-- DIRECTIONS --
What lines in the listing include "right"? Return a copy of each.

-- WORKING DATA --
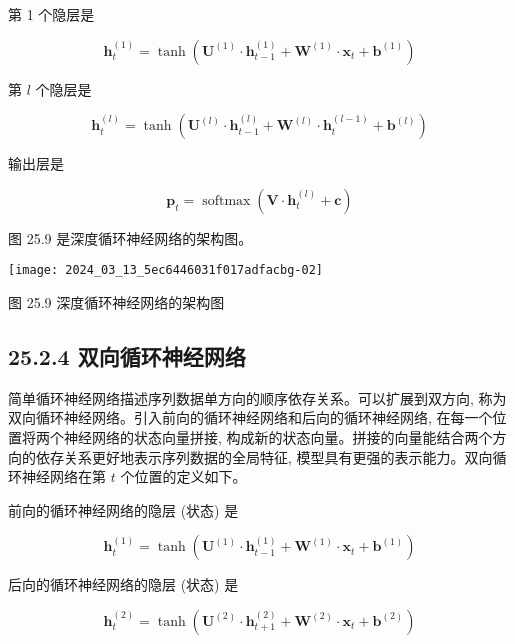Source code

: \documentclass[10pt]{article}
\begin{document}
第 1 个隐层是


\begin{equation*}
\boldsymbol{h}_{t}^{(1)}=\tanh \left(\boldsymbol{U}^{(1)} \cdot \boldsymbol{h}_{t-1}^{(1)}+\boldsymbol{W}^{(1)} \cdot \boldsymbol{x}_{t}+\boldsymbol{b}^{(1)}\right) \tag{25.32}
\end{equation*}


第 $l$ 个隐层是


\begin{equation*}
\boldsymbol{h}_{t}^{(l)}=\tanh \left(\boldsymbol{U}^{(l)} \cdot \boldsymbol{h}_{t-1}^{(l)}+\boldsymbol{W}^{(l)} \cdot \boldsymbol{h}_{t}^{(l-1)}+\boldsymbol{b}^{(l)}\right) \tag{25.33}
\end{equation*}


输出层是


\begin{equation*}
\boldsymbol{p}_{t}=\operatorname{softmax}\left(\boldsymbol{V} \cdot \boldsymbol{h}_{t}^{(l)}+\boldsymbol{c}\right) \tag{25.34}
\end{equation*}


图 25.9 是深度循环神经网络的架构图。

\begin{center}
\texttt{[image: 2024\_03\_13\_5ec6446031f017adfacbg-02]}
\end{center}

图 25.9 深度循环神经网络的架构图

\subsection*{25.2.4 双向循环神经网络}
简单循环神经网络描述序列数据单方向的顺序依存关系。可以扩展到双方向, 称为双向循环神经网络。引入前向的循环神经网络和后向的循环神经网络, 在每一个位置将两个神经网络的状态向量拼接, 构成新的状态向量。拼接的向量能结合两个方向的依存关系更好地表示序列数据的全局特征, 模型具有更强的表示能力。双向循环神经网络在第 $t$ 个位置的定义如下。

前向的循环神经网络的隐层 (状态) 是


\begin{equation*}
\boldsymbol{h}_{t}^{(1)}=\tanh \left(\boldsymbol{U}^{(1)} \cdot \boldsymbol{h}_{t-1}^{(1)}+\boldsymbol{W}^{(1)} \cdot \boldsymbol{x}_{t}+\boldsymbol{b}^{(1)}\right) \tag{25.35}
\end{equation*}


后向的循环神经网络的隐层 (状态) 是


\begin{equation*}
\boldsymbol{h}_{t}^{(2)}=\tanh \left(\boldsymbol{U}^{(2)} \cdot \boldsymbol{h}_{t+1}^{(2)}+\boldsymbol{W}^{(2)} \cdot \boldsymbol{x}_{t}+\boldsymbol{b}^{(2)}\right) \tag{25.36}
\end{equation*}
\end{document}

==

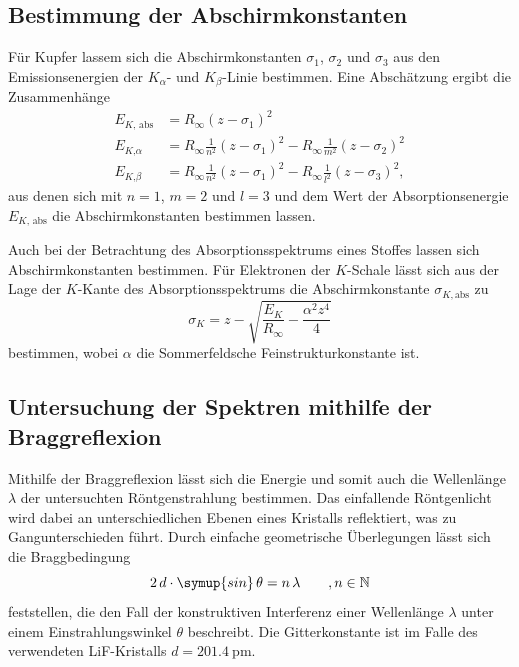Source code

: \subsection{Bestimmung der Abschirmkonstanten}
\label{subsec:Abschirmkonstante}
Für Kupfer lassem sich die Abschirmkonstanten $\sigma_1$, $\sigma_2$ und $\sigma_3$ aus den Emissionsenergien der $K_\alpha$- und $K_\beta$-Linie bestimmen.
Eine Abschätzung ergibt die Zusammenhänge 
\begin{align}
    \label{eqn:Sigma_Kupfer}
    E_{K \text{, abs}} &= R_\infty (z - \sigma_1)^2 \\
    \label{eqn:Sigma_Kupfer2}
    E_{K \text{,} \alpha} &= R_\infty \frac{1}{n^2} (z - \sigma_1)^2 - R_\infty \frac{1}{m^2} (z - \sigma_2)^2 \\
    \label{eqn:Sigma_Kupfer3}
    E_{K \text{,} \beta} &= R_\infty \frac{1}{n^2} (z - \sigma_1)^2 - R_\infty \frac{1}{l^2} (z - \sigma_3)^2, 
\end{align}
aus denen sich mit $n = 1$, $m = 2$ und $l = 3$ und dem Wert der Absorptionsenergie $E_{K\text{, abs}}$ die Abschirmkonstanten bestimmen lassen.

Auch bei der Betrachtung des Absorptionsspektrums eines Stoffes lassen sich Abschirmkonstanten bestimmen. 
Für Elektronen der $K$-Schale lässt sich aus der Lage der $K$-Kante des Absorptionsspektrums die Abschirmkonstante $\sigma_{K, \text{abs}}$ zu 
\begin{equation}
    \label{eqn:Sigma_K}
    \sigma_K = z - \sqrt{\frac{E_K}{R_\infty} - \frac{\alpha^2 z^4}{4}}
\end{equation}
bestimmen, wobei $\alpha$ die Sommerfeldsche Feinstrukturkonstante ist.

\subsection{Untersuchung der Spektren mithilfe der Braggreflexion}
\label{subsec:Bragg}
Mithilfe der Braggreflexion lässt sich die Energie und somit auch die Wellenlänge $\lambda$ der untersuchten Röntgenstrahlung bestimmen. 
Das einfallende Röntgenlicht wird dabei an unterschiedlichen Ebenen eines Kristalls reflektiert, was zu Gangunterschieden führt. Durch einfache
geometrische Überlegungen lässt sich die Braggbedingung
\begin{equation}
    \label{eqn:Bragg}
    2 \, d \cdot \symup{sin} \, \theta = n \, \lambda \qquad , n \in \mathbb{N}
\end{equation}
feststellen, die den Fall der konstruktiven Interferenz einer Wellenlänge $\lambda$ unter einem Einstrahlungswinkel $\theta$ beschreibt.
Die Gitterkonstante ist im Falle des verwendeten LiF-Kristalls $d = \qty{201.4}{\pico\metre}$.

-- ANSWER AREA --
\boldsymbol{h}_{t}^{(1)}=\tanh \left(\boldsymbol{U}^{(1)} \cdot \boldsymbol{h}_{t-1}^{(1)}+\boldsymbol{W}^{(1)} \cdot \boldsymbol{x}_{t}+\boldsymbol{b}^{(1)}\right) \tag{25.32}
\boldsymbol{h}_{t}^{(l)}=\tanh \left(\boldsymbol{U}^{(l)} \cdot \boldsymbol{h}_{t-1}^{(l)}+\boldsymbol{W}^{(l)} \cdot \boldsymbol{h}_{t}^{(l-1)}+\boldsymbol{b}^{(l)}\right) \tag{25.33}
\boldsymbol{p}_{t}=\operatorname{softmax}\left(\boldsymbol{V} \cdot \boldsymbol{h}_{t}^{(l)}+\boldsymbol{c}\right) \tag{25.34}
\boldsymbol{h}_{t}^{(1)}=\tanh \left(\boldsymbol{U}^{(1)} \cdot \boldsymbol{h}_{t-1}^{(1)}+\boldsymbol{W}^{(1)} \cdot \boldsymbol{x}_{t}+\boldsymbol{b}^{(1)}\right) \tag{25.35}
\boldsymbol{h}_{t}^{(2)}=\tanh \left(\boldsymbol{U}^{(2)} \cdot \boldsymbol{h}_{t+1}^{(2)}+\boldsymbol{W}^{(2)} \cdot \boldsymbol{x}_{t}+\boldsymbol{b}^{(2)}\right) \tag{25.36}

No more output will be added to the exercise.